From the data below, please reproduce exactly everything from the line that contains "The determinant and" down to the line that contains "If $G_n(c)$ is", with both ends included.

┌─ PROVIDED RECORDS

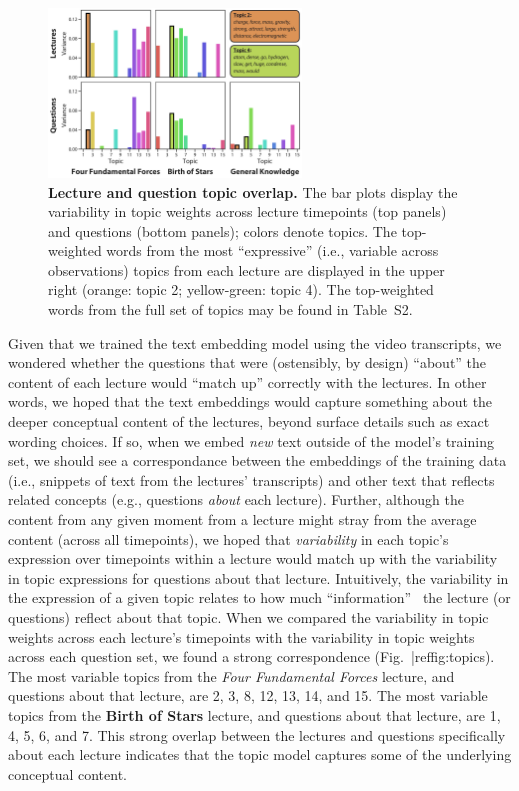 \documentclass[10pt]{article}
\newcommand{\topics}{S2}
\begin{document}
\begin{figure}[tp]
    \centering
    \includegraphics[width=0.6\textwidth]{figs/active-topics}
    
\caption{\textbf{Lecture and question topic overlap.} The bar plots display the
variability in topic weights across lecture timepoints (top panels) and
questions (bottom panels); colors denote topics. The top-weighted words from
the most ``expressive'' (i.e., variable across observations) topics from each
lecture are displayed in the upper right (orange: topic 2; yellow-green: topic
4). The top-weighted words from the full set of topics may be found in
Table~\topics.}
    
    \label{fig:topics}
\end{figure}


Given that we trained the text embedding model using the video transcripts, we
wondered whether the questions that were (ostensibly, by design) ``about'' the
content of each lecture would ``match up'' correctly with the lectures. In
other words, we hoped that the text embeddings would capture something about
the deeper conceptual content of the lectures, beyond surface details such as
exact wording choices. If so, when we embed \textit{new} text outside of the
model's training set, we should see a correspondance between the embeddings of
the training data (i.e., snippets of text from the lectures' transcripts) and
other text that reflects related concepts (e.g., questions \textit{about} each
lecture). Further, although the content from any given moment from a lecture
might stray from the average content (across all timepoints), we hoped that
\textit{variability} in each topic's expression over timepoints within a
lecture would match up with the variability in topic expressions for questions
about that lecture. Intuitively, the variability in the expression of a given
topic relates to how much ``information''~\citep{Fish22} the lecture (or
questions) reflect about that topic. When we compared the variability in topic
weights across each lecture's timepoints with the variability in topic weights
across each question set, we found a strong correspondence
(Fig.~|ref{fig:topics}). The most variable topics from the \textit{Four
Fundamental Forces} lecture, and questions about that lecture, are 2, 3, 8, 12,
13, 14, and 15. The most variable topics from the \textbf{Birth of Stars}
lecture, and questions about that lecture, are 1, 4, 5, 6, and 7. This strong
overlap between the lectures and questions specifically about each lecture
indicates that the topic model captures some of the underlying conceptual
content.
\end{document}
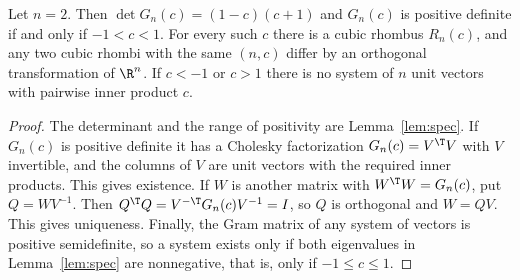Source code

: \begin{theorem}\label{thm:main}
Let $n=2$. Then $\det G_n(c)=\left(1 - c\right) \left(c + 1\right)$ and $G_n(c)$ is positive definite if and only if $-1<c<1$.
For every such $c$ there is a cubic rhombus $R_n(c)$, and any two cubic rhombi with the same $(n,c)$ differ by an orthogonal transformation of $\R^n$.
If $c<-1$ or $c>1$ there is no system of $n$ unit vectors with pairwise inner product $c$.
\end{theorem}
\begin{proof}
The determinant and the range of positivity are Lemma~\ref{lem:spec}.
If $G_n(c)$ is positive definite it has a Cholesky factorization $G_n(c)=V^\T V$ with $V$ invertible, and the columns of $V$ are unit vectors with the required inner products. This gives existence.
If $W$ is another matrix with $W^\T W=G_n(c)$, put $Q=WV^{-1}$. Then $Q^\T Q=V^{-\T}G_n(c)V^{-1}=I$, so $Q$ is orthogonal and $W=QV$. This gives uniqueness.
Finally, the Gram matrix of any system of vectors is positive semidefinite, so a system exists only if both eigenvalues in Lemma~\ref{lem:spec} are nonnegative, that is, only if $-1\le c\le1$.
\end{proof}
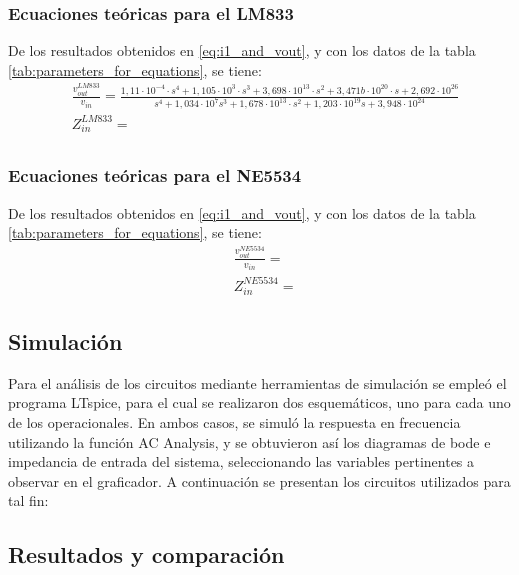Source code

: \subsubsection{Ecuaciones teóricas para el LM833}
De los resultados obtenidos en \ref{eq:i1_and_vout}, y con los datos de la tabla \ref{tab:parameters_for_equations}, se tiene:
\begin{align}
    & \frac{v_{out}^{LM833}}{v_{in}} = \frac{1,11 \cdot 10^{-4} \cdot s^{4} + 1,105 \cdot 10^{3} \cdot s^{3} + 3,698 \cdot 10^{13} \cdot s^{2} + 3,471b\cdot 10^{20} \cdot s + 2,692 \cdot 10^{26}}
    {s^{4} + 1,034 \cdot 10^{7} s^{3} + 1,678 \cdot 10^{13} \cdot s^{2} + 1,203 \cdot 10^{19} s + 3,948 \cdot 10^{24}} \label{eq:LM833_transfer_fun} \\
    & Z_{in}^{LM833} = \label{eq:LM833_in_impedance} \\
\end{align}

\subsubsection{Ecuaciones teóricas para el NE5534}
De los resultados obtenidos en \ref{eq:i1_and_vout}, y con los datos de la tabla \ref{tab:parameters_for_equations}, se tiene:
\begin{align}
    & \frac{v_{out}^{NE5534}}{v_{in}} = \label{eq:NE5534_transfer_fun} \\
    & Z_{in}^{NE5534} = \label{eq:NE5534_in_impedance}
\end{align}


\subsection{Simulación}
Para el análisis de los circuitos mediante herramientas de simulación se empleó el programa LTspice, para el cual se realizaron dos esquemáticos, uno para cada uno de los operacionales.
En ambos casos, se simuló la respuesta en frecuencia utilizando la función AC Analysis, y se obtuvieron así los diagramas de bode e impedancia de entrada del sistema, seleccionando las variables pertinentes a observar en el graficador.
A continuación se presentan los circuitos utilizados para tal fin:

\subsection{Resultados y comparación}
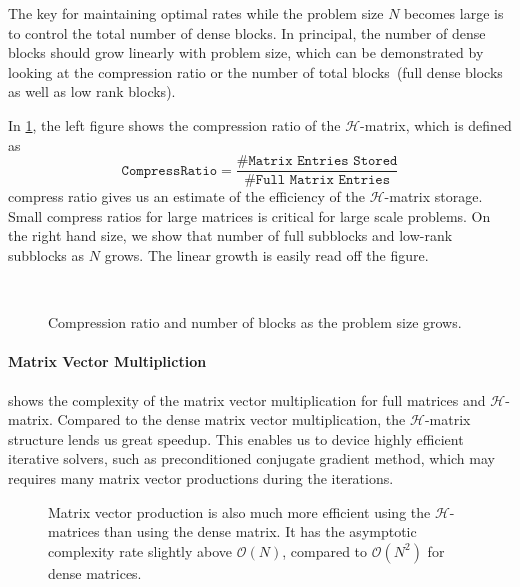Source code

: \documentclass[10pt,a4paper]{article}
\theoremstyle{definition}
\begin{document}
The key for maintaining optimal rates while the problem size $N$ becomes large is to control the total number of dense blocks. In principal, the number of dense blocks should grow linearly with problem size, which can be demonstrated by looking at the compression ratio or the number of total blocks~(full dense blocks as well as low rank blocks). 


In \cref{fig:compress}, the left figure shows the compression ratio of the $\mathcal{H}$-matrix, which is defined as
\begin{equation}
\texttt{CompressRatio}=\frac{\#\texttt{Matrix Entries Stored}}{\#\texttt{Full Matrix Entries}}
\end{equation}
compress ratio gives us an estimate of the efficiency of the $\mathcal{H}$-matrix storage. Small compress ratios for large matrices is critical for large scale problems. On the right hand size, we show that number of full subblocks and low-rank subblocks as $N$ grows. The linear growth is easily read off the figure. 

\begin{figure}[htpb]
\centering
\scalebox{0.4}{}~
\scalebox{0.4}{}~
\caption{Compression ratio and number of blocks as the problem size grows.}
\label{fig:compress}
\end{figure}



\paragraph{Matrix Vector Multipliction}

 shows the complexity of the matrix vector multiplication for full matrices and $\mathcal{H}$-matrix. Compared to the dense matrix vector multiplication, the $\mathcal{H}$-matrix structure lends us great speedup. This enables us to device highly efficient iterative solvers, such as preconditioned conjugate gradient method, which may requires many matrix vector productions during the iterations.  

\begin{figure}[htpb]
\centering
\scalebox{0.6}{}
\caption{Matrix vector production is also much more efficient using the $\mathcal{H}$-matrices than using the dense matrix. It has the asymptotic complexity rate slightly above $\mathcal{O}(N)$, compared to $\mathcal{O}(N^2)$ for dense matrices.}
\label{fig:matvec}
\end{figure}
\end{document}
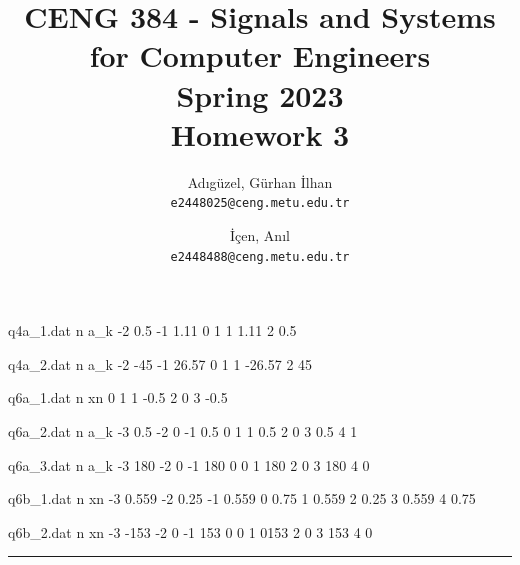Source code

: \documentclass[10pt,a4paper, margin=1in]{article}
\author{
  Adıgüzel, Gürhan İlhan\\
  \texttt{e2448025@ceng.metu.edu.tr}
  \and
  İçen, Anıl\\
  \texttt{e2448488@ceng.metu.edu.tr}
}
\title{CENG 384 - Signals and Systems for Computer Engineers \\
Spring 2023 \\
Homework 3}
\begin{document}
\maketitle

\begin{filecontents}{q4a_1.dat}
 n   a_k
 -2  0.5
 -1  1.11
 0   1
 1   1.11
 2   0.5
\end{filecontents}

\begin{filecontents}{q4a_2.dat}
 n    a_k
 -2   -45
 -1   26.57
 0    1
 1    -26.57
 2    45
\end{filecontents}

\begin{filecontents}{q6a_1.dat}
 n   xn
 0   1
 1  -0.5
 2   0
 3   -0.5
\end{filecontents}

\begin{filecontents}{q6a_2.dat}
 n   a_k
 -3  0.5
 -2  0
 -1  0.5
 0   1
 1   0.5
 2   0
 3   0.5
 4   1
\end{filecontents}

\begin{filecontents}{q6a_3.dat}
 n   a_k
 -3  180
 -2  0
 -1  180
 0   0
 1   180
 2   0
 3   180
 4   0
\end{filecontents}


\begin{filecontents}{q6b_1.dat}
 n   xn
 -3  0.559
 -2  0.25
 -1  0.559
 0   0.75
 1   0.559
 2   0.25
 3   0.559
 4   0.75
\end{filecontents}


\begin{filecontents}{q6b_2.dat}
 n   xn
 -3  -153
 -2  0
 -1  153
 0   0
 1   0153
 2   0
 3   153
 4   0
\end{filecontents}

\noindent\rule{19cm}{1.2pt}
\end{document}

└─

> EXERCISE RESPONSE:
The determinant and the range of positivity are Lemma~\ref{lem:spec}.
If $G_n(c)$ is positive definite it has a Cholesky factorization $G_n(c)=V^\T V$ with $V$ invertible, and the columns of $V$ are unit vectors with the required inner products. This gives existence.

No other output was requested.